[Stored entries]
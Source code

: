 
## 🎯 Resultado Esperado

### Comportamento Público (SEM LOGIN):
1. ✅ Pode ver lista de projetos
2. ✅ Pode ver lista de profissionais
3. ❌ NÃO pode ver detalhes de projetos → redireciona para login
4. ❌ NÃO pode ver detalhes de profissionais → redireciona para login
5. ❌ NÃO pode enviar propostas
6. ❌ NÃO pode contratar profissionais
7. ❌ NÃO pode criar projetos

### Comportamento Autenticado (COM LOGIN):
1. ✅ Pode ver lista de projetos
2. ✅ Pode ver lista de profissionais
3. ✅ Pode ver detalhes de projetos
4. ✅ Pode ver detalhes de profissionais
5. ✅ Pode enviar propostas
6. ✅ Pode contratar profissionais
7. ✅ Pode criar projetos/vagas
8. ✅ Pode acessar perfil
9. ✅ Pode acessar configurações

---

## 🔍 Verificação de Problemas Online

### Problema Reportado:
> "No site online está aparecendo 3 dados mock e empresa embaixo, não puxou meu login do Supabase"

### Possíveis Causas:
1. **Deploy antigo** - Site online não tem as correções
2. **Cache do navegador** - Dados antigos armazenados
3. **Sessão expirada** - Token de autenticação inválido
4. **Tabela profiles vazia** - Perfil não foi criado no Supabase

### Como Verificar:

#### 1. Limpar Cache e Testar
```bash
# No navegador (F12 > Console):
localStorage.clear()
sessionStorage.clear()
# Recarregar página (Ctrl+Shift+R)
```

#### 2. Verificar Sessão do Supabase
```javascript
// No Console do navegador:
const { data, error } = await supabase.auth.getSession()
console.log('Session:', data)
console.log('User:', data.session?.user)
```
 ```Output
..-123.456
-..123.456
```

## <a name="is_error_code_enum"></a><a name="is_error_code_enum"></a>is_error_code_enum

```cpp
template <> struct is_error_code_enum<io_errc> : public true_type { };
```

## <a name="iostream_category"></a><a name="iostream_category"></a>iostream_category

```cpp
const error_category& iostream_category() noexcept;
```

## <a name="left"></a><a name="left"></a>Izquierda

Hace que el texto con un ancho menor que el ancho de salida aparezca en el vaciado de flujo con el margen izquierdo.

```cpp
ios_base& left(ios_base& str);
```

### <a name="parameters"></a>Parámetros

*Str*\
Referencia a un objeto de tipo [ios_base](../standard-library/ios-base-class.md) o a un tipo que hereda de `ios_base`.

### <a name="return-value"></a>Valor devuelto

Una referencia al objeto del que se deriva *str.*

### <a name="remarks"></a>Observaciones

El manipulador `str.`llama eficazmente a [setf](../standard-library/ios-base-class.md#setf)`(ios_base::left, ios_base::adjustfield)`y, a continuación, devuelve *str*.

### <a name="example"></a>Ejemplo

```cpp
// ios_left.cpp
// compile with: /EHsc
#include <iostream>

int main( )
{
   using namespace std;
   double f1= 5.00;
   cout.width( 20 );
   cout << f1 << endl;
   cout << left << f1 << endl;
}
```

Your objective:
Give every entry again, character for character.

Result:
Source code

: 
## 🎯 Resultado Esperado

### Comportamento Público (SEM LOGIN):
1. ✅ Pode ver lista de projetos
2. ✅ Pode ver lista de profissionais
3. ❌ NÃO pode ver detalhes de projetos → redireciona para login
4. ❌ NÃO pode ver detalhes de profissionais → redireciona para login
5. ❌ NÃO pode enviar propostas
6. ❌ NÃO pode contratar profissionais
7. ❌ NÃO pode criar projetos

### Comportamento Autenticado (COM LOGIN):
1. ✅ Pode ver lista de projetos
2. ✅ Pode ver lista de profissionais
3. ✅ Pode ver detalhes de projetos
4. ✅ Pode ver detalhes de profissionais
5. ✅ Pode enviar propostas
6. ✅ Pode contratar profissionais
7. ✅ Pode criar projetos/vagas
8. ✅ Pode acessar perfil
9. ✅ Pode acessar configurações

---

## 🔍 Verificação de Problemas Online

### Problema Reportado:
> "No site online está aparecendo 3 dados mock e empresa embaixo, não puxou meu login do Supabase"

### Possíveis Causas:
1. **Deploy antigo** - Site online não tem as correções
2. **Cache do navegador** - Dados antigos armazenados
3. **Sessão expirada** - Token de autenticação inválido
4. **Tabela profiles vazia** - Perfil não foi criado no Supabase

### Como Verificar:

#### 1. Limpar Cache e Testar
```bash
# No navegador (F12 > Console):
localStorage.clear()
sessionStorage.clear()
# Recarregar página (Ctrl+Shift+R)
```

#### 2. Verificar Sessão do Supabase
```javascript
// No Console do navegador:
const { data, error } = await supabase.auth.getSession()
console.log('Session:', data)
console.log('User:', data.session?.user)
```
 ```Output
..-123.456
-..123.456
```

## <a name="is_error_code_enum"></a><a name="is_error_code_enum"></a>is_error_code_enum

```cpp
template <> struct is_error_code_enum<io_errc> : public true_type { };
```

## <a name="iostream_category"></a><a name="iostream_category"></a>iostream_category

```cpp
const error_category& iostream_category() noexcept;
```

## <a name="left"></a><a name="left"></a>Izquierda

Hace que el texto con un ancho menor que el ancho de salida aparezca en el vaciado de flujo con el margen izquierdo.

```cpp
ios_base& left(ios_base& str);
```

### <a name="parameters"></a>Parámetros

*Str*\
Referencia a un objeto de tipo [ios_base](../standard-library/ios-base-class.md) o a un tipo que hereda de `ios_base`.

### <a name="return-value"></a>Valor devuelto

Una referencia al objeto del que se deriva *str.*

### <a name="remarks"></a>Observaciones

El manipulador `str.`llama eficazmente a [setf](../standard-library/ios-base-class.md#setf)`(ios_base::left, ios_base::adjustfield)`y, a continuación, devuelve *str*.

### <a name="example"></a>Ejemplo

```cpp
// ios_left.cpp
// compile with: /EHsc
#include <iostream>

int main( )
{
   using namespace std;
   double f1= 5.00;
   cout.width( 20 );
   cout << f1 << endl;
   cout << left << f1 << endl;
}
```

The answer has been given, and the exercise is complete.